As highlighted previously, in some areas of the world there is a glut of AMDAR data, while a marked scarcity in other regions. While the NWP models have evolved to use more AMDAR data, with finer geographic and temporal increments in the observations, the consensus is that optimization of AMDAR data acquisition is required, and perhaps overdue.

There are a number of regional programs designed to control and reduce redundant AMDAR data. At this point in time, the European and Australian AMDAR systems have built the most comprehensive data optimization systems, while the US is considering developing a system. Each of the AMDAR participant European airlines have their own flight selection system developed to turn on or off AMDAR reporting, or change reporting frequency, on individual flights. This provides control over the frequency of data collected from individual routes or airports. Each of these systems has unique attributes but all rely on communication through ACARS to essentially turn on and off AMDAR from individual aircraft on individual routes.

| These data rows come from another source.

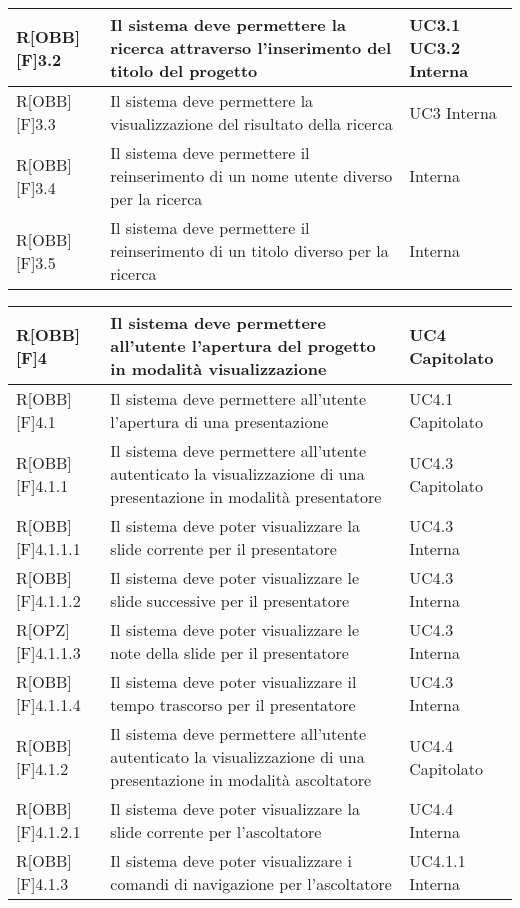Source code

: \begin{table}[H]
\begin{tabular}{|p{}|p{}|p{}|}
			R[OBB][F]3.2 & Il sistema deve permettere la ricerca attraverso
			l'inserimento del titolo del progetto & UC3.1 UC3.2 Interna\\ \midrule 
			R[OBB][F]3.3 & Il sistema deve permettere la visualizzazione del risultato della ricerca & UC3 Interna\\ \midrule 
			R[OBB][F]3.4 & Il sistema deve permettere il reinserimento di un nome utente diverso per la ricerca & Interna\\ \midrule 
			R[OBB][F]3.5 & Il sistema deve permettere il reinserimento di un titolo diverso per la ricerca & Interna\\ \midrule 
		\end{tabular}
	\end{table}
	\newpage

	\begin{table}[H]
		\begin{tabular}{|p{}|p{}|p{}|}
			\midrule
			R[OBB][F]4 & Il sistema deve permettere all'utente l'apertura del progetto in modalità visualizzazione & UC4 Capitolato\\ \midrule 
			R[OBB][F]4.1 & Il sistema deve permettere all'utente l'apertura di
			una presentazione & UC4.1 Capitolato\\ \midrule 
			R[OBB][F]4.1.1 & Il sistema deve permettere all'utente autenticato
			la visualizzazione di una presentazione in modalità
			presentatore & UC4.3 Capitolato\\ \midrule 
			R[OBB][F]4.1.1.1 & Il sistema deve poter visualizzare la slide corrente
			per il presentatore & UC4.3 Interna\\ \midrule 
			R[OBB][F]4.1.1.2 & Il sistema deve poter visualizzare le slide successive
			per il presentatore & UC4.3 Interna\\ \midrule 
			R[OPZ][F]4.1.1.3 & Il sistema deve poter visualizzare le note della slide per il presentatore & UC4.3 Interna\\ \midrule 
			R[OBB][F]4.1.1.4 & Il sistema deve poter visualizzare il tempo trascorso per il presentatore & UC4.3 Interna\\ \midrule 
			R[OBB][F]4.1.2 & Il sistema deve permettere all'utente autenticato
			la visualizzazione di una presentazione in modalità
			ascoltatore & UC4.4 Capitolato\\ \midrule 
			R[OBB][F]4.1.2.1 & Il sistema deve poter visualizzare la slide corrente
			per l'ascoltatore & UC4.4 Interna\\ \midrule 
			R[OBB][F]4.1.3 & Il sistema deve poter visualizzare i comandi di navigazione per l'ascoltatore & UC4.1.1 Interna\\ \midrule 

\end{tabular}
\end{table}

Airlines use of both ACARS type messaging is expected to continue to increase in the coming years. As well, Air Traffic Control systems such as FANS (Future Air Navigation System), NextGen and Link 2000+ using ADS type digital radio systems may be established in other areas to reduce the use of verbal radio communications and increase the quality, accuracy and efficiency of communications. With NexGen (FAA) and Link2000+ (EuroControl) the cost of extra communications is covered by the regulatory body. However, with the new digital satellite communications systems it will be easier for the communications supplier to “count characters” and bill airlines for the exact amount of data transferred. This means that airline communications costs will be more accurately invoiced based on exact use. This may also mean that the data costs of AM DAR transmissions will come under greater scrutiny by airline management.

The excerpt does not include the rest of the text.